しばらくして、ナーレスはメリルに尋ねた。
「外が騒がしかったようですが、なにかあったのですか?」
「そうでした。それを申し上げに来たのです」
彼女は笑顔を消すと、鉄格子に顔を近づけてきた。ナーレスも耳を寄せる。
「ヒース様が亡くなられたそうです」
「……そうですか」
ナーレスに衝撃はなかった。驚くべきことではない。ナーレスの策が露見したときから予期していたことだ。遅かれ早かれ彼は死ぬだろう。それも、拷問によってではなく、彼の半身の判断によって命を落とす。いや、命を使うだろう。使命を果たすために。
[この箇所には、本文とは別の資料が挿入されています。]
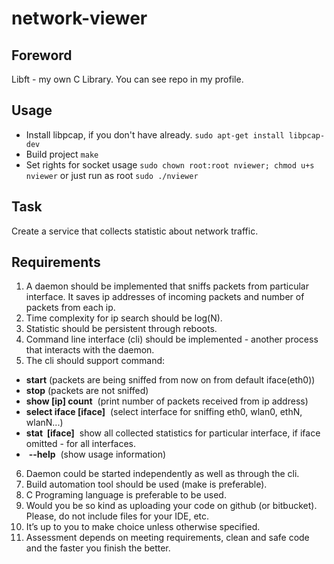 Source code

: # network-viewer

## Foreword
Libft - my own C Library. You can see repo in my profile.

## Usage
* Install libpcap, if you don't have already.
`sudo apt-get install libpcap-dev`
* Build project
`make`
* Set rights for socket usage
`sudo chown root:root nviewer; chmod u+s nviewer`
or just run as root
`sudo ./nviewer`

## Task
Create a service that collects statistic about network traffic.

## Requirements
1. A daemon should be implemented that sniffs packets from particular interface. It
saves ip addresses of incoming packets and number of packets from each ip.
2. Time complexity for ip search should be log(N).
3. Statistic should be persistent through reboots.
4. Command line interface (cli) should be implemented - another process that
interacts with the daemon.
5. The cli should support command:
* **start**​ (packets are being sniffed from now on from default iface(eth0))
* **stop**​ (packets are not sniffed)
* **show [ip] count** ​ (print number of packets received from ip address)
* **select iface [iface]** ​ (select interface for sniffing eth0, wlan0, ethN,
wlanN...)
* **stat​ ​ [iface]** ​ show all collected statistics for particular interface, if iface
omitted - for all interfaces.
* ​ **--help** ​ (show usage information)
6. Daemon could be started independently as well as through the cli.
7. Build automation tool should be used (make is preferable).
8. C Programing language is preferable to be used.
9. Would you be so kind as uploading your code on github (or bitbucket). Please, do
not include files for your IDE, etc.
10. It’s up to you to make choice unless otherwise specified.
11. Assessment depends on meeting requirements, clean and safe code and the
faster you finish the better.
果たして、彼らは死んだ。これで、ヒースの口から情報が漏れることはなくなった。ミレルバスが気が変わらない限りは、ナーレスを拷問にかけるような真似はしないだろう。尋問はあるかもしれないが、それくらいは切り抜けられる自信がある。例え、メリルが人質に取られたとしても、ナーレスが口を割ることはない。その結果、メリルが命を落としたとしても、ナーレスは表情ひとつ変えないだろう。
それが、彼の役目だ。
大事を成すために命を使う。躊躇などしていられない。感傷も不要だ。心の痛みでなにかを成すことなどできない。
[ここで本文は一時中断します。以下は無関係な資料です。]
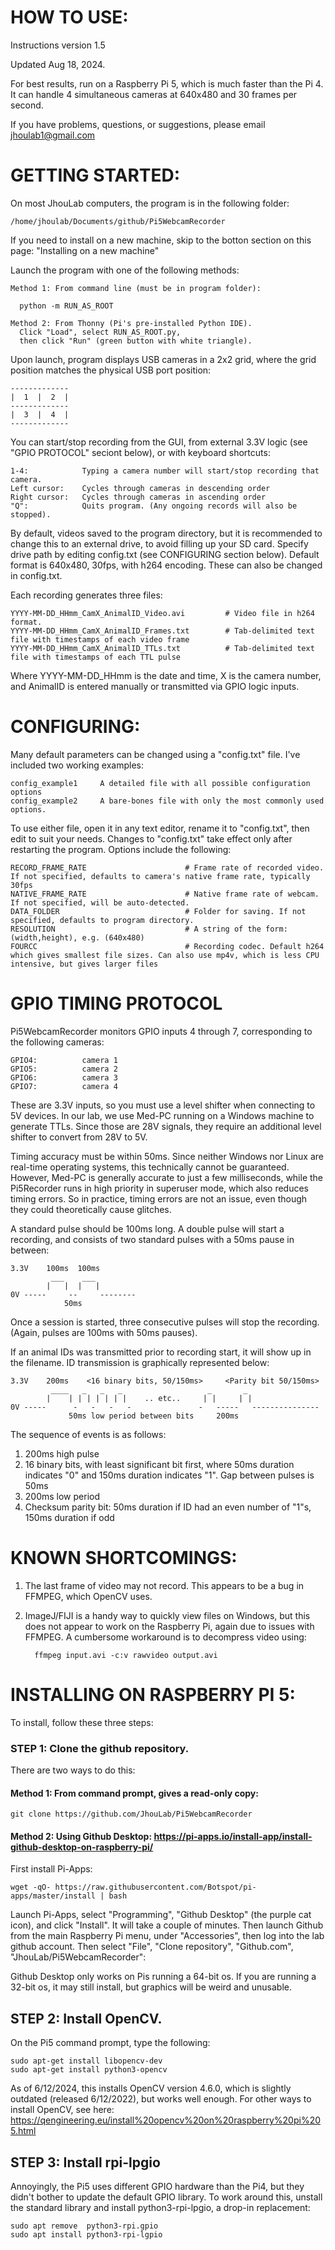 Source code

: 
# HOW TO USE:

Instructions version 1.5

Updated Aug 18, 2024.

For best results, run on a Raspberry Pi 5, which is much faster than the Pi 4. It
can handle 4 simultaneous cameras at 640x480 and 30 frames per second.

If you have problems, questions, or suggestions, please email jhoulab1@gmail.com

# GETTING STARTED:

On most JhouLab computers, the program is in the following folder:

    /home/jhoulab/Documents/github/Pi5WebcamRecorder

If you need to install on a new machine, skip to the botton section on this page: "Installing on a new machine"

Launch the program with one of the following methods:

    Method 1: From command line (must be in program folder):

      python -m RUN_AS_ROOT

    Method 2: From Thonny (Pi's pre-installed Python IDE).
      Click "Load", select RUN_AS_ROOT.py,
      then click "Run" (green button with white triangle).

Upon launch, program displays USB cameras in a 2x2 grid, where the grid position matches
the physical USB port position:

    -------------
    |  1  |  2  |
    -------------
    |  3  |  4  |
    -------------

You can start/stop recording from the GUI, from external 3.3V logic (see "GPIO PROTOCOL" seciont below),
or with keyboard shortcuts:

    1-4:            Typing a camera number will start/stop recording that camera.
    Left cursor:    Cycles through cameras in descending order
    Right cursor:   Cycles through cameras in ascending order
    "Q":            Quits program. (Any ongoing records will also be stopped).

By default, videos saved to the program directory, but it is recommended to
change this to an external drive, to avoid filling up your SD card. Specify drive path by editing config.txt
(see CONFIGURING section below). Default format is 640x480, 30fps, with h264 encoding. These can also be
changed in config.txt.

Each recording generates three files:

    YYYY-MM-DD_HHmm_CamX_AnimalID_Video.avi         # Video file in h264 format.
    YYYY-MM-DD_HHmm_CamX_AnimalID_Frames.txt        # Tab-delimited text file with timestamps of each video frame
    YYYY-MM-DD_HHmm_CamX_AnimalID_TTLs.txt          # Tab-delimited text file with timestamps of each TTL pulse

Where YYYY-MM-DD_HHmm is the date and time, X is the camera number, and AnimalID is entered
manually or transmitted via GPIO logic inputs.

# CONFIGURING:

Many default parameters can be changed using a "config.txt" file. I've included two working examples:

    config_example1     A detailed file with all possible configuration options
    config_example2     A bare-bones file with only the most commonly used options.

To use either file, open it in any text editor, rename it to "config.txt", then edit to suit your needs.
Changes to "config.txt" take effect only after restarting the program. Options include the following:

    RECORD_FRAME_RATE                      # Frame rate of recorded video. If not specified, defaults to camera's native frame rate, typically 30fps
    NATIVE_FRAME_RATE                      # Native frame rate of webcam. If not specified, will be auto-detected.
    DATA_FOLDER                            # Folder for saving. If not specified, defaults to program directory.
    RESOLUTION                             # A string of the form: (width,height), e.g. (640x480)
    FOURCC                                 # Recording codec. Default h264 which gives smallest file sizes. Can also use mp4v, which is less CPU intensive, but gives larger files


# GPIO TIMING PROTOCOL

Pi5WebcamRecorder monitors GPIO inputs 4 through 7, corresponding to the following cameras:

    GPIO4:          camera 1
    GPIO5:          camera 2
    GPIO6:          camera 3
    GPIO7:          camera 4

These are 3.3V inputs, so you must use a level shifter when connecting to 5V devices. In our lab, we
use Med-PC running on a Windows machine to generate TTLs. Since those are 28V signals, they require an additional
level shifter to convert from 28V to 5V.

Timing accuracy must be within 50ms. Since neither Windows nor Linux
are real-time operating systems, this technically cannot be guaranteed. However, Med-PC is generally accurate
to just a few milliseconds, while the Pi5Recorder runs in high priority in superuser mode, which also reduces
timing errors. So in practice, timing errors are not an issue, even though they could theoretically cause glitches.

A standard pulse should be 100ms long. A double pulse will start a recording, and consists of two standard
pulses with a 50ms pause in between:

    3.3V    100ms  100ms
             ___    ___      
            |   |  |   |    
    0V -----     --     --------
                50ms

Once a session is started, three consecutive pulses will stop the recording. (Again, pulses are 100ms with 50ms pauses).

If an animal IDs was transmitted prior to recording start, it will show up in the filename. ID transmission is graphically
represented below:

    3.3V    200ms    <16 binary bits, 50/150ms>     <Parity bit 50/150ms>
             ____   _   _   _                   _       _
            |    | | | | | | |    .. etc..     | |     | |
    0V -----      -   -   -   -               -   -----   ---------------
                 50ms low period between bits     200ms

The sequence of events is as follows:

1. 200ms high pulse
2. 16 binary bits, with least significant bit first, where 50ms duration indicates "0" and 150ms duration indicates "1". Gap between pulses is 50ms
3. 200ms low period
4. Checksum parity bit: 50ms duration if ID had an even number of "1"s, 150ms duration if odd



# KNOWN SHORTCOMINGS:

1. The last frame of video may not record. This appears to be a bug in FFMPEG, which OpenCV uses.

2. ImageJ/FIJI is a handy way to quickly view files on Windows, but this does not appear
   to work on the Raspberry Pi, again due to issues with FFMPEG. A cumbersome workaround is to decompress video using:
     
         ffmpeg input.avi -c:v rawvideo output.avi


#  INSTALLING ON RASPBERRY PI 5:

To install, follow these three steps:

### STEP 1: Clone the github repository.

  There are two ways to do this:

  #### Method 1: From command prompt, gives a read-only copy:
    
    git clone https://github.com/JhouLab/Pi5WebcamRecorder

  #### Method 2: Using Github Desktop: https://pi-apps.io/install-app/install-github-desktop-on-raspberry-pi/

  First install Pi-Apps:

    wget -qO- https://raw.githubusercontent.com/Botspot/pi-apps/master/install | bash

  Launch Pi-Apps, select "Programming", "Github Desktop" (the purple cat icon), and
  click "Install". It will take a couple of minutes. Then launch Github from the main Raspberry Pi menu,
  under "Accessories", then log into the lab github account. Then select "File",
  "Clone repository", "Github.com", "JhouLab/Pi5WebcamRecorder":

  Github Desktop only works on Pis running a 64-bit os. If you are running a 32-bit
  os, it may still install, but graphics will be weird and unusable.

## STEP 2: Install OpenCV.

  On the Pi5 command prompt, type the following:

    sudo apt-get install libopencv-dev
    sudo apt-get install python3-opencv

  As of 6/12/2024, this installs OpenCV version 4.6.0, which is slightly outdated (released 6/12/2022),
  but works well enough. For other ways to install OpenCV, see here:
  https://qengineering.eu/install%20opencv%20on%20raspberry%20pi%205.html

## STEP 3: Install rpi-lpgio
  Annoyingly, the Pi5 uses different GPIO hardware than the Pi4, but they didn't bother to update the
  default GPIO library. To work around this, unstall the standard library and install python3-rpi-lpgio,
  a drop-in replacement:

    sudo apt remove  python3-rpi.gpio
    sudo apt install python3-rpi-lgpio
前に進むためには、必要なだけの犠牲を払わなければならない。
それがこの世の不文律だ。
「旦那様……?」
ナーレスの反応の無さが気になったのだろう――メリルは、小首を傾げた。その可憐さに、ナーレスは抱きしめたい衝動に駆られたが、あいにくここは牢の中で、彼女は牢の外にいた。
感情とは困ったものだ、とナーレスは嘆息する。メリルの命すら道具のように見ているくせに、人一倍の愛情を抱いている。その感情は、彼の中では矛盾していないのだが、他人には到底理解のできないものだろうとも思っていた。
人間とはそこそこ複雑で、それなりに単純な生き物だ。